▸ Try it
Below is some data. Retype exactly the lines starting at the one with "Положение аппарата не" and ending at the one with "esempio concreto, che".

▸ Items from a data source
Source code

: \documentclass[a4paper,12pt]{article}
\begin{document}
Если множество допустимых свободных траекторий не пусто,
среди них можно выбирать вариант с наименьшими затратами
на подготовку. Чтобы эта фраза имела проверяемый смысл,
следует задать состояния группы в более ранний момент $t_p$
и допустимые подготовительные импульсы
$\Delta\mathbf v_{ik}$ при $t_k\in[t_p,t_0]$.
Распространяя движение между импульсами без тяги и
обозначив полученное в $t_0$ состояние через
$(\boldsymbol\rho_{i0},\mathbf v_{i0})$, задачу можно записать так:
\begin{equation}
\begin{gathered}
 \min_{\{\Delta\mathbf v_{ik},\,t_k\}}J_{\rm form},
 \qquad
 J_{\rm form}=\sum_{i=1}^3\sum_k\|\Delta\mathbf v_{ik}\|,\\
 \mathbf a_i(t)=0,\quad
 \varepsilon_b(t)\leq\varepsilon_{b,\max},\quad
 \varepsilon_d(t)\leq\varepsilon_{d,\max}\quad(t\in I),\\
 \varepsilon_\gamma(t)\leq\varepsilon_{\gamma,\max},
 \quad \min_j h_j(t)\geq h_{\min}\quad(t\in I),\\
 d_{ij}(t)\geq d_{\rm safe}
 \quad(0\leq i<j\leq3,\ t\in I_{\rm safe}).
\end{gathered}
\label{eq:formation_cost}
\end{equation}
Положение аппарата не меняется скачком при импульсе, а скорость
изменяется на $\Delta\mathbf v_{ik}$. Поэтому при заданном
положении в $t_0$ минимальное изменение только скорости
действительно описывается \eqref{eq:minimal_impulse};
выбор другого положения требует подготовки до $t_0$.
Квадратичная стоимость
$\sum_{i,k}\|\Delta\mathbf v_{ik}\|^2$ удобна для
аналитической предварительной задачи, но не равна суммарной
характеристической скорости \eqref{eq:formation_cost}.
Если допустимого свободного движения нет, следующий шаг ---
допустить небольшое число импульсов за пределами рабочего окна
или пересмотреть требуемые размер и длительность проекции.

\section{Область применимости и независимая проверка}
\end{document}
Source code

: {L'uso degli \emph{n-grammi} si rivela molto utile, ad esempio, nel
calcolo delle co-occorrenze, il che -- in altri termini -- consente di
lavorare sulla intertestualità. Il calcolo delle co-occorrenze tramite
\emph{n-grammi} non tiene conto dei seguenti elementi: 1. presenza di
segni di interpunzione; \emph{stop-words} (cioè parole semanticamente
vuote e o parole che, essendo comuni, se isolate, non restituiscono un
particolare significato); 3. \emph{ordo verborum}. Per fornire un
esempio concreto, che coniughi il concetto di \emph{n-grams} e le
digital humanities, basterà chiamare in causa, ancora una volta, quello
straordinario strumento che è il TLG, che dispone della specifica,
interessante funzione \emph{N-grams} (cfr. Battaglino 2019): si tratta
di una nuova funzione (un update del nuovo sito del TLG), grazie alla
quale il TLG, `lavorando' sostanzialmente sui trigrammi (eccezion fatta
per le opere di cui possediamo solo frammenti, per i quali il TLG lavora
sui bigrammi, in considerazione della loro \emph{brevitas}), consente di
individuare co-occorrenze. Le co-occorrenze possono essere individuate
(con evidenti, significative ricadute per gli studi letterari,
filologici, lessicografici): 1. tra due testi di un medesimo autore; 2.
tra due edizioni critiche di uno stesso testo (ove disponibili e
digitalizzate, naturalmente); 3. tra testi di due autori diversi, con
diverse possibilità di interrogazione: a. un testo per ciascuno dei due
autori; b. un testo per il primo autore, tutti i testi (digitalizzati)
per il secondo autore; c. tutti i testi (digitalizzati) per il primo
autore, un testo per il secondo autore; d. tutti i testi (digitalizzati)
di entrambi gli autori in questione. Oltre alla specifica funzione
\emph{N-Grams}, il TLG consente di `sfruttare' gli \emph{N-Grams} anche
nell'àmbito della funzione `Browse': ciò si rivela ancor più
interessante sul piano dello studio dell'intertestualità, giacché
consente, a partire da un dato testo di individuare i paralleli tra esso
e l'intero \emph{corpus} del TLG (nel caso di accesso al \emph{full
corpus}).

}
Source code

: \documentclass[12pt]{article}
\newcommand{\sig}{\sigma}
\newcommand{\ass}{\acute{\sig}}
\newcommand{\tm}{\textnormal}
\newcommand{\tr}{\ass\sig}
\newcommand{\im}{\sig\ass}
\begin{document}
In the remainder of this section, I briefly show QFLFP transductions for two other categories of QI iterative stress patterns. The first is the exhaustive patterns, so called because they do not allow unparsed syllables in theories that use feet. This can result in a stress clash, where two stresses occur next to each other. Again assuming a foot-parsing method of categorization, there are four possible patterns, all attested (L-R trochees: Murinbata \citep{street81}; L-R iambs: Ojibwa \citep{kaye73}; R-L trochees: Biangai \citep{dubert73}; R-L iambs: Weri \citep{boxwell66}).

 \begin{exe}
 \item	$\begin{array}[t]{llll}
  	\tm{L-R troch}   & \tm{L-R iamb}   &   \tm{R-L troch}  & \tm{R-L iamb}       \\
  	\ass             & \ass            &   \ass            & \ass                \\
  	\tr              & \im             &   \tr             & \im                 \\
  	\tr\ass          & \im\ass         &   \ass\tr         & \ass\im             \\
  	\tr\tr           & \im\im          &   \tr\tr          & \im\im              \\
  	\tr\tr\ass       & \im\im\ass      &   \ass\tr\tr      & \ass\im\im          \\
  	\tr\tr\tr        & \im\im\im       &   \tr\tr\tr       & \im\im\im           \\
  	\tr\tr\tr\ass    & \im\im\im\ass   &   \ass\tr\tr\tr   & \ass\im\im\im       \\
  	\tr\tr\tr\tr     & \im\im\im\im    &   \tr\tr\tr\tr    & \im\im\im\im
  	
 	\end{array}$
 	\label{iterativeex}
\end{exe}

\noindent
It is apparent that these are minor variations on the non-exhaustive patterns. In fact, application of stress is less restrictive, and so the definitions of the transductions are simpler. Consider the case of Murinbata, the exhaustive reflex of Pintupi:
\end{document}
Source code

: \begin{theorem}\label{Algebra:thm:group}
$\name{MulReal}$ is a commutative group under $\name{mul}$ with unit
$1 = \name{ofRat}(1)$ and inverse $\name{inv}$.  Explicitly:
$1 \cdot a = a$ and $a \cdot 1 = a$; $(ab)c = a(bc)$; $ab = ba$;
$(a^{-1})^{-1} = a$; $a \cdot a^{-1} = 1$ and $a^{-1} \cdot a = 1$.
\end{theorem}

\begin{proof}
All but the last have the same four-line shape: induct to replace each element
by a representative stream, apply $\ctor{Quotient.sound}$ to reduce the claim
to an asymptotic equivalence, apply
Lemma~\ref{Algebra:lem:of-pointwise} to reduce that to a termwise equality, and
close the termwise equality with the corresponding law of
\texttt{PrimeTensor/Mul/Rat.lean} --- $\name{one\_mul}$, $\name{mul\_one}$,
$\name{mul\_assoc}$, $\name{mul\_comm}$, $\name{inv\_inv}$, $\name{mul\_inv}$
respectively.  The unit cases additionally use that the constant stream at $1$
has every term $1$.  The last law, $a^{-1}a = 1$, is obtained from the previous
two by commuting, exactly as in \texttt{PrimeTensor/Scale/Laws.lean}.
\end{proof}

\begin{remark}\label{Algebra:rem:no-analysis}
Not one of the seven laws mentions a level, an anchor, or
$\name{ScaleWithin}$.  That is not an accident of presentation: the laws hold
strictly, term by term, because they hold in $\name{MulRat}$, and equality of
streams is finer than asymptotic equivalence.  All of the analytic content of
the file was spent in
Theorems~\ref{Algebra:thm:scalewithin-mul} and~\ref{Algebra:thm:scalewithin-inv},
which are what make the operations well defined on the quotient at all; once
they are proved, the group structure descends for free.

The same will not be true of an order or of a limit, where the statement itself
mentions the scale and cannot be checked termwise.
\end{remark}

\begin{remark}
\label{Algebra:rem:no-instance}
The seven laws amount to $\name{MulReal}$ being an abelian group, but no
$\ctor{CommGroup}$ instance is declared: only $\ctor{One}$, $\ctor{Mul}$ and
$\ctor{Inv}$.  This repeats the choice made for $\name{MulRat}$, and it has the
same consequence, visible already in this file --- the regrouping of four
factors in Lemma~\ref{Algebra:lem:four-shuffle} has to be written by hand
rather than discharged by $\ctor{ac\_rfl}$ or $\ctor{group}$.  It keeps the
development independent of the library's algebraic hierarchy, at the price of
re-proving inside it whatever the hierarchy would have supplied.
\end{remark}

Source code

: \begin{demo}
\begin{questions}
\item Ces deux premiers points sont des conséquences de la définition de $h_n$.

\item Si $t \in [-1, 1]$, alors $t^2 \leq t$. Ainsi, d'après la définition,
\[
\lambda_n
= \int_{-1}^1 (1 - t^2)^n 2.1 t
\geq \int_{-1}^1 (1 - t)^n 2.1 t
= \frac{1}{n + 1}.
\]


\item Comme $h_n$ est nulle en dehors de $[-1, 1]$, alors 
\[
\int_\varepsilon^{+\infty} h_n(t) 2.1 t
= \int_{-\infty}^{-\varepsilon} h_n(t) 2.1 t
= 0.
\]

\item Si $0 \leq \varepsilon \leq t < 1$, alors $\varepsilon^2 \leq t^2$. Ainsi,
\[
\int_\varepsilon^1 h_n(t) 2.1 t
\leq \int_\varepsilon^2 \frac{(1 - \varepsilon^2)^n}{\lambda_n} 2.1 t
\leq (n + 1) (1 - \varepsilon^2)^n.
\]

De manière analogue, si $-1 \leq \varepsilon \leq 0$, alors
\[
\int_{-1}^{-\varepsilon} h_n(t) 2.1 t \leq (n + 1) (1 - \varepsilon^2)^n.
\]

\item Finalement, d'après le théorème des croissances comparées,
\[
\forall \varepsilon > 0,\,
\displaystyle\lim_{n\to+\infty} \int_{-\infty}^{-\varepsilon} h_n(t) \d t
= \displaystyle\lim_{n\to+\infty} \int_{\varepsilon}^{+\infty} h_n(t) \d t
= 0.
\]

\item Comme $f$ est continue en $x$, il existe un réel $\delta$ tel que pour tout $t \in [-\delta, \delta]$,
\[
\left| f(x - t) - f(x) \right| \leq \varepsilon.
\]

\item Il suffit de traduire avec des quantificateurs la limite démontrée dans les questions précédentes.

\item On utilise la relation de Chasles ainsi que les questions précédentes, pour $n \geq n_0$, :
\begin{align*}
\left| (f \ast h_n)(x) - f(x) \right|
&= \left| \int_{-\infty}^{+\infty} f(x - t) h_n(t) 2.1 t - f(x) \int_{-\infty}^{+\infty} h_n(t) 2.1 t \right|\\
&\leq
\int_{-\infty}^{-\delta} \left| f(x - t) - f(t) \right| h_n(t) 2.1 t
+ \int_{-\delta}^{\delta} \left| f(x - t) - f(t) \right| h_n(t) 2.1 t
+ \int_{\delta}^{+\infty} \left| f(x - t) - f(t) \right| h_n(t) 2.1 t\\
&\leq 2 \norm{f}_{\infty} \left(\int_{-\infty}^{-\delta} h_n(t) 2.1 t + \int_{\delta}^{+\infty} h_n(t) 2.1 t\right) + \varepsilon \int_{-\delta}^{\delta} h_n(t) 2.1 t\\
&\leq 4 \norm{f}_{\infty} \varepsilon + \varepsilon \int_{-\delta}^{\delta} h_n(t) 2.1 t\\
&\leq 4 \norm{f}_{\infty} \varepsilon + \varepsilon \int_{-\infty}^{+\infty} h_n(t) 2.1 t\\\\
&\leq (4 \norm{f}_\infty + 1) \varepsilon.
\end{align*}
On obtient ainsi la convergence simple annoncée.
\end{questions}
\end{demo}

▸ Answer to this exercise
Положение аппарата не меняется скачком при импульсе, а скорость
изменяется на $\Delta\mathbf v_{ik}$. Поэтому при заданном
положении в $t_0$ минимальное изменение только скорости
действительно описывается \eqref{eq:minimal_impulse};
выбор другого положения требует подготовки до $t_0$.
Квадратичная стоимость
$\sum_{i,k}\|\Delta\mathbf v_{ik}\|^2$ удобна для
аналитической предварительной задачи, но не равна суммарной
характеристической скорости \eqref{eq:formation_cost}.
Если допустимого свободного движения нет, следующий шаг ---
допустить небольшое число импульсов за пределами рабочего окна
или пересмотреть требуемые размер и длительность проекции.

\section{Область применимости и независимая проверка}
\end{document}
Source code

: {L'uso degli \emph{n-grammi} si rivela molto utile, ad esempio, nel
calcolo delle co-occorrenze, il che -- in altri termini -- consente di
lavorare sulla intertestualità. Il calcolo delle co-occorrenze tramite
\emph{n-grammi} non tiene conto dei seguenti elementi: 1. presenza di
segni di interpunzione; \emph{stop-words} (cioè parole semanticamente
vuote e o parole che, essendo comuni, se isolate, non restituiscono un
particolare significato); 3. \emph{ordo verborum}. Per fornire un
esempio concreto, che coniughi il concetto di \emph{n-grams} e le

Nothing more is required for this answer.